__Your task__
If a line in the data below contains "https", copy it.
##### Stored data
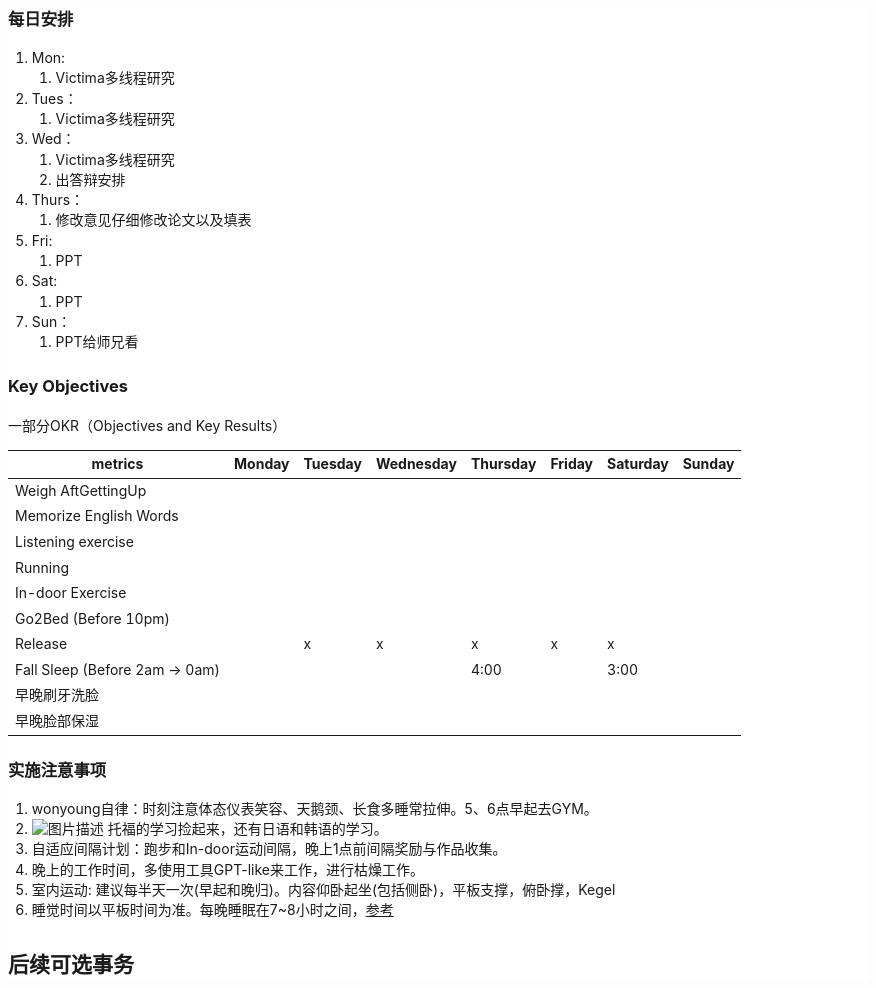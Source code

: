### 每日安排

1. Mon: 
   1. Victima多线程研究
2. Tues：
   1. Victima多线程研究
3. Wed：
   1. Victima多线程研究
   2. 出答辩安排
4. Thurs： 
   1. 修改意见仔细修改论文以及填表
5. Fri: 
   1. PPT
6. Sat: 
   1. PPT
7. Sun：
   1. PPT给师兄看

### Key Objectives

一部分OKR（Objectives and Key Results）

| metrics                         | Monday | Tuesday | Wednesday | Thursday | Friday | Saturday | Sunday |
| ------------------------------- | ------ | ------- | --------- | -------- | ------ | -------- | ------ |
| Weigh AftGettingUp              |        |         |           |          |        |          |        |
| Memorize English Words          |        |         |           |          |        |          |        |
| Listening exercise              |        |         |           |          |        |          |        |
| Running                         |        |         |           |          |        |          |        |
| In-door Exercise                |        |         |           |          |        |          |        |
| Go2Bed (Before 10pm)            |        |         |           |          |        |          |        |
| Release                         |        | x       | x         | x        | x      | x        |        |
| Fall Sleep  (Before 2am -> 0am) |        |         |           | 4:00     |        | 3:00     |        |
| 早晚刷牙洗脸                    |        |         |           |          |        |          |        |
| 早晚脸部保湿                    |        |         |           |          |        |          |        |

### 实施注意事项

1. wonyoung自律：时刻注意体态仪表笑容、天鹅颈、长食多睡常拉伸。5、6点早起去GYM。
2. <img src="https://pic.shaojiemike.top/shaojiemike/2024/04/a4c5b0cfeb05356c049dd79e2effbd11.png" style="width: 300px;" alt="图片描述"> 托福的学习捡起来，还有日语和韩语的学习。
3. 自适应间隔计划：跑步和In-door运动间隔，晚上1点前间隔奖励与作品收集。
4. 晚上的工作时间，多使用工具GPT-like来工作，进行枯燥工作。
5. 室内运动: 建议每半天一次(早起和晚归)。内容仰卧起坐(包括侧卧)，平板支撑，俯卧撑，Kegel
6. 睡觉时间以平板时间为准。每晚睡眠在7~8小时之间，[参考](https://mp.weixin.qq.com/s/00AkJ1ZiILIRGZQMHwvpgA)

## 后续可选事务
##########
__Problem solution__
2. <img src="https://pic.shaojiemike.top/shaojiemike/2024/04/a4c5b0cfeb05356c049dd79e2effbd11.png" style="width: 300px;" alt="图片描述"> 托福的学习捡起来，还有日语和韩语的学习。
6. 睡觉时间以平板时间为准。每晚睡眠在7~8小时之间，[参考](https://mp.weixin.qq.com/s/00AkJ1ZiILIRGZQMHwvpgA)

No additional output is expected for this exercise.